HOW TO COMPLETE THIS TASK.
Repeat all of the data word for word so that only the pictures are missing from the copy.

(STORED DATA Opens)

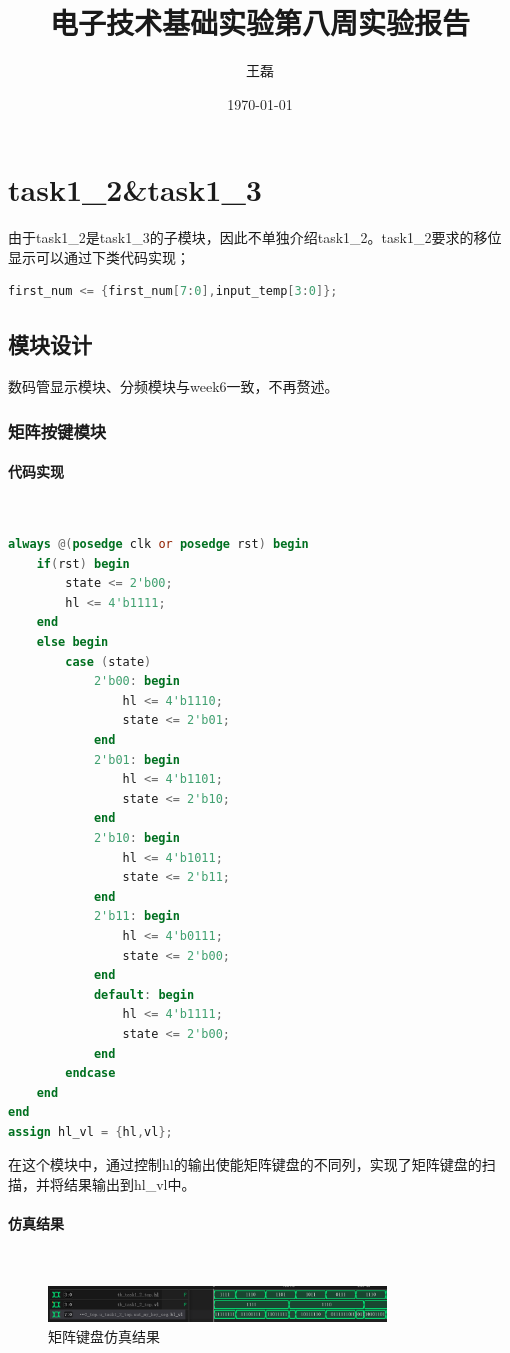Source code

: \documentclass[UTF8]{ctexart}
\title{电子技术基础实验第八周实验报告}
\author{王磊\quad2022012972}
\date{\today}
\newcommand{\subsubsubsection}[1]{\paragraph{#1}\mbox{}\\}
\begin{document}
\maketitle
\section{task1\_2\&task1\_3}
由于task1\_2是task1\_3的子模块，因此不单独介绍task1\_2。task1\_2要求的移位显示可以通过下类代码实现；
\begin{framed}
    \begin{lstlisting}[language=verilog,style=verilogStyle]
        first_num <= {first_num[7:0],input_temp[3:0]};
    \end{lstlisting}
\end{framed}
\subsection{模块设计}
数码管显示模块、分频模块与week6一致，不再赘述。
\subsubsection{矩阵按键模块}
\subsubsubsection{代码实现}
\begin{framed}
    \begin{lstlisting}[language=verilog,style=verilogStyle]
always @(posedge clk or posedge rst) begin
    if(rst) begin
        state <= 2'b00; 
		hl <= 4'b1111;
    end
    else begin
        case (state)
            2'b00: begin
				hl <= 4'b1110;
                state <= 2'b01;
            end
            2'b01: begin
				hl <= 4'b1101;
                state <= 2'b10;
            end
            2'b10: begin
				hl <= 4'b1011;
                state <= 2'b11;
            end
            2'b11: begin
				hl <= 4'b0111;
                state <= 2'b00;
            end
            default: begin
				hl <= 4'b1111;
                state <= 2'b00;
            end
        endcase
    end
end 
assign hl_vl = {hl,vl};  
    \end{lstlisting}
\end{framed}
在这个模块中，通过控制hl的输出使能矩阵键盘的不同列，实现了矩阵键盘的扫描，并将结果输出到hl\_vl中。
\subsubsubsection{仿真结果}
\begin{figure}[H]
    \centering
    \includegraphics[width=0.8\textwidth]{task1_3_1.png}
    \caption{矩阵键盘仿真结果}
\end{figure}
\end{document}
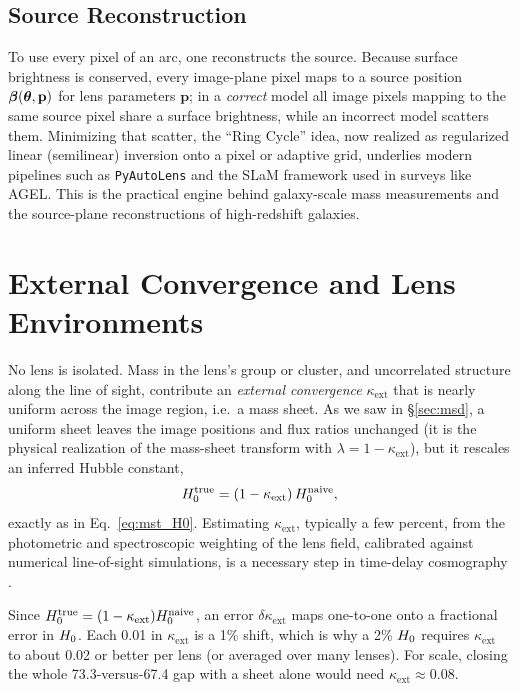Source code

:\subsection{Source Reconstruction}
\label{sec:source_reconstruction}

To use every pixel of an arc, one reconstructs the source.  Because
surface brightness is conserved, every image-plane pixel maps to a source
position $\vecbeta(\vectheta,\mathbf{p})$ for lens parameters
$\mathbf{p}$; in a \emph{correct} model all image pixels mapping to the
same source pixel share a surface brightness, while an incorrect model
scatters them.  Minimizing that scatter, the ``Ring Cycle'' idea,
now realized as regularized linear (semilinear) inversion onto a pixel
or adaptive grid, underlies modern pipelines such as
\texttt{PyAutoLens} and the SLaM framework used in surveys like AGEL.
This is the practical engine behind galaxy-scale mass measurements and
the source-plane reconstructions of high-redshift galaxies.


\section{External Convergence and Lens Environments}
\label{sec:external_convergence}

No lens is isolated.  Mass in the lens's group or cluster, and
uncorrelated structure along the line of sight, contribute an
\emph{external convergence} $\kappa_{\mathrm{ext}}$ that is nearly
uniform across the image region, i.e.\ a mass sheet.  As we saw in
\S\ref{sec:msd}, a uniform sheet leaves the image positions and flux
ratios unchanged (it is the physical realization of the mass-sheet
transform with $\lambda = 1 - \kappa_{\mathrm{ext}}$), but it rescales an
inferred Hubble constant,
\begin{equation}
    \Hubble^{\mathrm{true}}
    = (1 - \kappa_{\mathrm{ext}})\,\Hubble^{\mathrm{naive}},
    \label{eq:kappa_ext_H0}
\end{equation}
exactly as in Eq.~\eqref{eq:mst_H0}.  Estimating
$\kappa_{\mathrm{ext}}$, typically a few percent, from the
photometric and spectroscopic weighting of the lens field, calibrated
against numerical line-of-sight simulations, is a necessary
step in time-delay cosmography
\citep{wong_h0licow_2020,Birrer2020}.

\begin{annotation}
Since $\Hubble^{\mathrm{true}} = (1-\kappa_{\mathrm{ext}})\Hubble^{\mathrm{naive}}$,
an error $\delta\kappa_{\mathrm{ext}}$ maps one-to-one onto a fractional error
in $\Hubble$.  Each 0.01 in $\kappa_{\mathrm{ext}}$ is a 1\% shift, which is
why a 2\% $\Hubble$ requires $\kappa_{\mathrm{ext}}$ to about 0.02 or better
per lens (or averaged over many lenses).  For scale, closing the whole
73.3-versus-67.4 gap with a sheet alone would need
$\kappa_{\mathrm{ext}} \approx 0.08$.
\end{annotation}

(STORED DATA Closes)

EXERCISE OUTPUT.
Source code

: \documentclass[UTF8]{ctexart}
\title{电子技术基础实验第八周实验报告}
\author{王磊\quad2022012972}
\date{\today}
\newcommand{\subsubsubsection}[1]{\paragraph{#1}\mbox{}\\}
\begin{document}
\maketitle
\section{task1\_2\&task1\_3}
由于task1\_2是task1\_3的子模块，因此不单独介绍task1\_2。task1\_2要求的移位显示可以通过下类代码实现；
\begin{framed}
    \begin{lstlisting}[language=verilog,style=verilogStyle]
        first_num <= {first_num[7:0],input_temp[3:0]};
    \end{lstlisting}
\end{framed}
\subsection{模块设计}
数码管显示模块、分频模块与week6一致，不再赘述。
\subsubsection{矩阵按键模块}
\subsubsubsection{代码实现}
\begin{framed}
    \begin{lstlisting}[language=verilog,style=verilogStyle]
always @(posedge clk or posedge rst) begin
    if(rst) begin
        state <= 2'b00; 
		hl <= 4'b1111;
    end
    else begin
        case (state)
            2'b00: begin
				hl <= 4'b1110;
                state <= 2'b01;
            end
            2'b01: begin
				hl <= 4'b1101;
                state <= 2'b10;
            end
            2'b10: begin
				hl <= 4'b1011;
                state <= 2'b11;
            end
            2'b11: begin
				hl <= 4'b0111;
                state <= 2'b00;
            end
            default: begin
				hl <= 4'b1111;
                state <= 2'b00;
            end
        endcase
    end
end 
assign hl_vl = {hl,vl};  
    \end{lstlisting}
\end{framed}
在这个模块中，通过控制hl的输出使能矩阵键盘的不同列，实现了矩阵键盘的扫描，并将结果输出到hl\_vl中。
\subsubsubsection{仿真结果}
\begin{figure}[H]
    \centering
    \includegraphics[width=0.8\textwidth]{task1_3_1.png}
    \caption{矩阵键盘仿真结果}
\end{figure}
\end{document}
Source code

:\subsection{Source Reconstruction}
\label{sec:source_reconstruction}

To use every pixel of an arc, one reconstructs the source.  Because
surface brightness is conserved, every image-plane pixel maps to a source
position $\vecbeta(\vectheta,\mathbf{p})$ for lens parameters
$\mathbf{p}$; in a \emph{correct} model all image pixels mapping to the
same source pixel share a surface brightness, while an incorrect model
scatters them.  Minimizing that scatter, the ``Ring Cycle'' idea,
now realized as regularized linear (semilinear) inversion onto a pixel
or adaptive grid, underlies modern pipelines such as
\texttt{PyAutoLens} and the SLaM framework used in surveys like AGEL.
This is the practical engine behind galaxy-scale mass measurements and
the source-plane reconstructions of high-redshift galaxies.


\section{External Convergence and Lens Environments}
\label{sec:external_convergence}

No lens is isolated.  Mass in the lens's group or cluster, and
uncorrelated structure along the line of sight, contribute an
\emph{external convergence} $\kappa_{\mathrm{ext}}$ that is nearly
uniform across the image region, i.e.\ a mass sheet.  As we saw in
\S\ref{sec:msd}, a uniform sheet leaves the image positions and flux
ratios unchanged (it is the physical realization of the mass-sheet
transform with $\lambda = 1 - \kappa_{\mathrm{ext}}$), but it rescales an
inferred Hubble constant,
\begin{equation}
    \Hubble^{\mathrm{true}}
    = (1 - \kappa_{\mathrm{ext}})\,\Hubble^{\mathrm{naive}},
    \label{eq:kappa_ext_H0}
\end{equation}
exactly as in Eq.~\eqref{eq:mst_H0}.  Estimating
$\kappa_{\mathrm{ext}}$, typically a few percent, from the
photometric and spectroscopic weighting of the lens field, calibrated
against numerical line-of-sight simulations, is a necessary
step in time-delay cosmography
\citep{wong_h0licow_2020,Birrer2020}.

\begin{annotation}
Since $\Hubble^{\mathrm{true}} = (1-\kappa_{\mathrm{ext}})\Hubble^{\mathrm{naive}}$,
an error $\delta\kappa_{\mathrm{ext}}$ maps one-to-one onto a fractional error
in $\Hubble$.  Each 0.01 in $\kappa_{\mathrm{ext}}$ is a 1\% shift, which is
why a 2\% $\Hubble$ requires $\kappa_{\mathrm{ext}}$ to about 0.02 or better
per lens (or averaged over many lenses).  For scale, closing the whole
73.3-versus-67.4 gap with a sheet alone would need
$\kappa_{\mathrm{ext}} \approx 0.08$.
\end{annotation}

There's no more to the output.